If you aren’t used to driving in snow or ice, then driving during the winter months can be dangerous. The inclement weather, reduced visibility, and icy surfaces on the roads make navigation difficult. However, by following a few basic rules, you can stay safe on icy roads. Here are few things to consider for safe winter driving.
1. Ensure a Gentle and Smooth Drive
2. Don’t Apply Your Brakes While Turning
3. Rely on Your Headlights
4. Don’t Follow too Closely
5. Don’t Rely on Four-Wheel Drive
6. Dealing With a Skid
7. Read Your Surroundings
8. Plan Your Route
9. Avoid Driving as Much as Possible
Ensure a Gentle and Smooth Drive
You need to keep in mind that driving in snow and ice is completely different from driving on dry pavement. It demands a different style of driving which takes practice. When driving on slick roads, make sure to never jerk the wheel or slam on the brakes. Abrupt changes in the attitude of the car may cause its tires to lose the grip on the surface of the road.
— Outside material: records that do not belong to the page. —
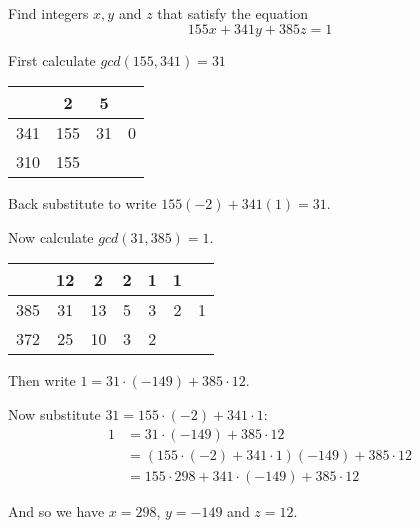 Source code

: \begin{example}
    Find integers $x, y$ and $z$ that satisfy the equation
    \[155x + 341y + 385z = 1 \]
    
    First calculate $gcd(155, 341) = 31$
    \begin{table}[H]
    \centering
    \begin{tabular}{c|c|c|c}
            & 2   & 5  &   \\ \hline
        341 & 155 & 31 & 0 \\ \hline
        310 & 155 &    & 
    \end{tabular}
    \end{table}
    
    Back substitute to write $155(-2) + 341(1)= 31$.
    
    Now calculate $gcd(31, 385) = 1$.
     \begin{table}[H]
    \centering
    \begin{tabular}{c|c|c|c|c|c|c}
            & 12  & 2   & 2  & 1  & 1  &   \\ \hline
        385 & 31  & 13  & 5  & 3  & 2  & 1 \\ \hline
        372 & 25  & 10  & 3  & 2  &    & 
    \end{tabular}
    \end{table}
    
    Then write $1 =  31 \cdot (-149) + 385 \cdot 12 $.
    
    Now substitute $31 = 155 \cdot (-2) + 341 \cdot 1$:
    \begin{align*}
        1 &= 31 \cdot (-149) + 385 \cdot 12 \\
          &= (155 \cdot (-2) + 341 \cdot 1) (-149) + 385 \cdot 12 \\
          &= 155 \cdot 298 + 341 \cdot (-149) + 385 \cdot 12
    \end{align*} 
    
    And so we have $x = 298$, $y = -149$ and $z = 12$.
    
\end{example} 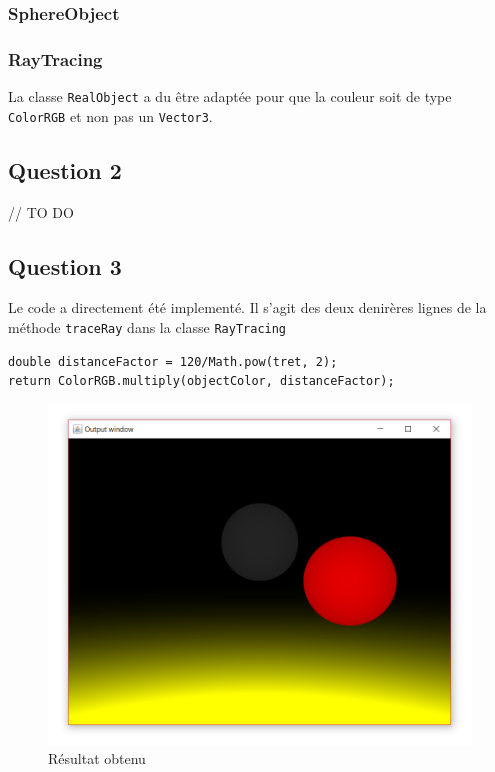 \subsubsection{SphereObject}

\subsubsection{RayTracing}

La classe \texttt{RealObject} a du être adaptée pour que la couleur soit de type \texttt{ColorRGB} et non pas un \texttt{Vector3}.



\subsection{Question 2}

// TO DO

\subsection{Question 3}

Le code a directement été implementé. Il s'agit des deux denirères lignes de la méthode \texttt{traceRay} dans la classe \texttt{RayTracing}

\begin{lstlisting}
double distanceFactor = 120/Math.pow(tret, 2);
return ColorRGB.multiply(objectColor, distanceFactor);
\end{lstlisting}

\begin{figure}[H]
	\caption{\label{9_resultat} Résultat obtenu}
	\centering
	\includegraphics[scale = 0.4]{9_resultat.png}
\end{figure} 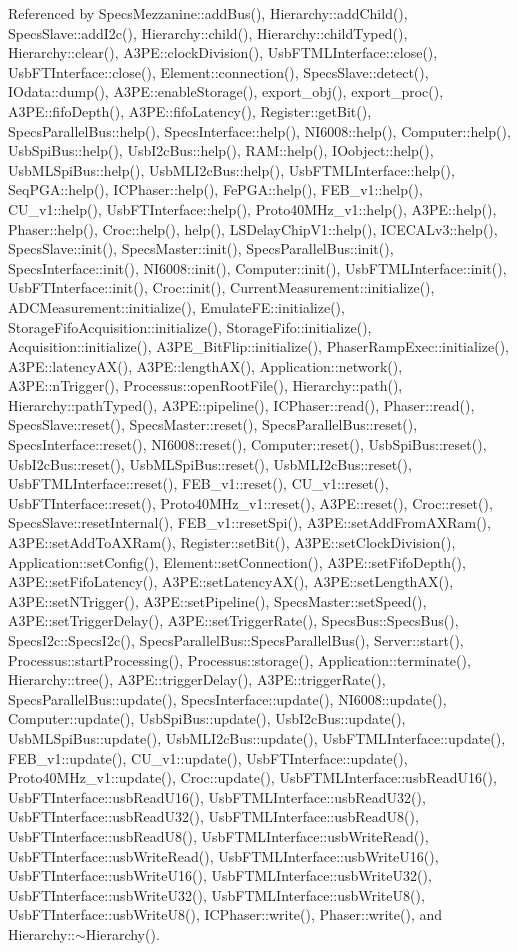 Referenced by SpecsMezzanine::addBus(), Hierarchy::addChild(), SpecsSlave::addI2c(), Hierarchy::child(), Hierarchy::childTyped(), Hierarchy::clear(), A3PE::clockDivision(), UsbFTMLInterface::close(), UsbFTInterface::close(), Element::connection(), SpecsSlave::detect(), IOdata::dump(), A3PE::enableStorage(), export\_\-obj(), export\_\-proc(), A3PE::fifoDepth(), A3PE::fifoLatency(), Register::getBit(), SpecsParallelBus::help(), SpecsInterface::help(), NI6008::help(), Computer::help(), UsbSpiBus::help(), UsbI2cBus::help(), RAM::help(), IOobject::help(), UsbMLSpiBus::help(), UsbMLI2cBus::help(), UsbFTMLInterface::help(), SeqPGA::help(), ICPhaser::help(), FePGA::help(), FEB\_\-v1::help(), CU\_\-v1::help(), UsbFTInterface::help(), Proto40MHz\_\-v1::help(), A3PE::help(), Phaser::help(), Croc::help(), help(), LSDelayChipV1::help(), ICECALv3::help(), SpecsSlave::init(), SpecsMaster::init(), SpecsParallelBus::init(), SpecsInterface::init(), NI6008::init(), Computer::init(), UsbFTMLInterface::init(), UsbFTInterface::init(), Croc::init(), CurrentMeasurement::initialize(), ADCMeasurement::initialize(), EmulateFE::initialize(), StorageFifoAcquisition::initialize(), StorageFifo::initialize(), Acquisition::initialize(), A3PE\_\-BitFlip::initialize(), PhaserRampExec::initialize(), A3PE::latencyAX(), A3PE::lengthAX(), Application::network(), A3PE::nTrigger(), Processus::openRootFile(), Hierarchy::path(), Hierarchy::pathTyped(), A3PE::pipeline(), ICPhaser::read(), Phaser::read(), SpecsSlave::reset(), SpecsMaster::reset(), SpecsParallelBus::reset(), SpecsInterface::reset(), NI6008::reset(), Computer::reset(), UsbSpiBus::reset(), UsbI2cBus::reset(), UsbMLSpiBus::reset(), UsbMLI2cBus::reset(), UsbFTMLInterface::reset(), FEB\_\-v1::reset(), CU\_\-v1::reset(), UsbFTInterface::reset(), Proto40MHz\_\-v1::reset(), A3PE::reset(), Croc::reset(), SpecsSlave::resetInternal(), FEB\_\-v1::resetSpi(), A3PE::setAddFromAXRam(), A3PE::setAddToAXRam(), Register::setBit(), A3PE::setClockDivision(), Application::setConfig(), Element::setConnection(), A3PE::setFifoDepth(), A3PE::setFifoLatency(), A3PE::setLatencyAX(), A3PE::setLengthAX(), A3PE::setNTrigger(), A3PE::setPipeline(), SpecsMaster::setSpeed(), A3PE::setTriggerDelay(), A3PE::setTriggerRate(), SpecsBus::SpecsBus(), SpecsI2c::SpecsI2c(), SpecsParallelBus::SpecsParallelBus(), Server::start(), Processus::startProcessing(), Processus::storage(), Application::terminate(), Hierarchy::tree(), A3PE::triggerDelay(), A3PE::triggerRate(), SpecsParallelBus::update(), SpecsInterface::update(), NI6008::update(), Computer::update(), UsbSpiBus::update(), UsbI2cBus::update(), UsbMLSpiBus::update(), UsbMLI2cBus::update(), UsbFTMLInterface::update(), FEB\_\-v1::update(), CU\_\-v1::update(), UsbFTInterface::update(), Proto40MHz\_\-v1::update(), Croc::update(), UsbFTMLInterface::usbReadU16(), UsbFTInterface::usbReadU16(), UsbFTMLInterface::usbReadU32(), UsbFTInterface::usbReadU32(), UsbFTMLInterface::usbReadU8(), UsbFTInterface::usbReadU8(), UsbFTMLInterface::usbWriteRead(), UsbFTInterface::usbWriteRead(), UsbFTMLInterface::usbWriteU16(), UsbFTInterface::usbWriteU16(), UsbFTMLInterface::usbWriteU32(), UsbFTInterface::usbWriteU32(), UsbFTMLInterface::usbWriteU8(), UsbFTInterface::usbWriteU8(), ICPhaser::write(), Phaser::write(), and Hierarchy::$\sim$Hierarchy().


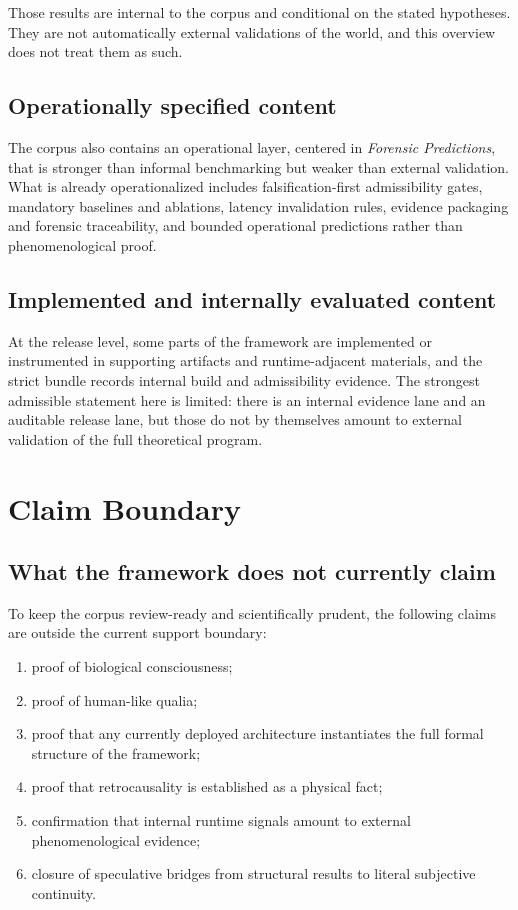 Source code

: \documentclass[11pt,a4paper]{article}
\begin{document}
Those results are internal to the corpus and conditional on the stated hypotheses. They are not automatically external validations of the world, and this overview does not treat them as such.

\subsection{Operationally specified content}

The corpus also contains an operational layer, centered in \textit{Forensic Predictions}, that is stronger than informal benchmarking but weaker than external validation. What is already operationalized includes falsification-first admissibility gates, mandatory baselines and ablations, latency invalidation rules, evidence packaging and forensic traceability, and bounded operational predictions rather than phenomenological proof.

\subsection{Implemented and internally evaluated content}

At the release level, some parts of the framework are implemented or instrumented in supporting artifacts and runtime-adjacent materials, and the strict bundle records internal build and admissibility evidence. The strongest admissible statement here is limited: there is an internal evidence lane and an auditable release lane, but those do not by themselves amount to external validation of the full theoretical program.

\section{Claim Boundary}

\subsection{What the framework does not currently claim}

To keep the corpus review-ready and scientifically prudent, the following claims are outside the current support boundary:
\begin{enumerate}[leftmargin=*]
\item proof of biological consciousness;
\item proof of human-like qualia;
\item proof that any currently deployed architecture instantiates the full formal structure of the framework;
\item proof that retrocausality is established as a physical fact;
\item confirmation that internal runtime signals amount to external phenomenological evidence;
\item closure of speculative bridges from structural results to literal subjective continuity.
\end{enumerate}
\end{document}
Don’t Apply Your Brakes While Turning
If you turn too quickly in the corners and there is ice on the surface, you run the risk of going into a skid. If this happens, your initial response might be to hit your brakes. This technique works on a dry road, but it does not work well on ice. When driving on snow or ice, it is always better to apply your brakes before the turn and take them at a slow speed.
If you go into a skid, let up on the brake and steer into it. Lightly pump your brakes as you straighten out. This will slow down the vehicle. Another way to slow down your car in wintry conditions is to use the gears. Shift down. This causes the engine to reduce the car’s speed so you can regain control.
Rely on Your Headlights
Regardless if it is day or night, you should use your car’s headlights during snowfall. During the day this helps other cars identify you. The general rule is if you need your wipers, then you need your headlights.
Don’t Follow Too Closely
Stay back from the car in front of you, especially during the winter. By extending your following distance, you get extra time to apply the brakes, and you can avoid going into a skid. If the car in front of you loses control, you want plenty of time to avoid hitting them. It only takes a second for them to flip around and hit something.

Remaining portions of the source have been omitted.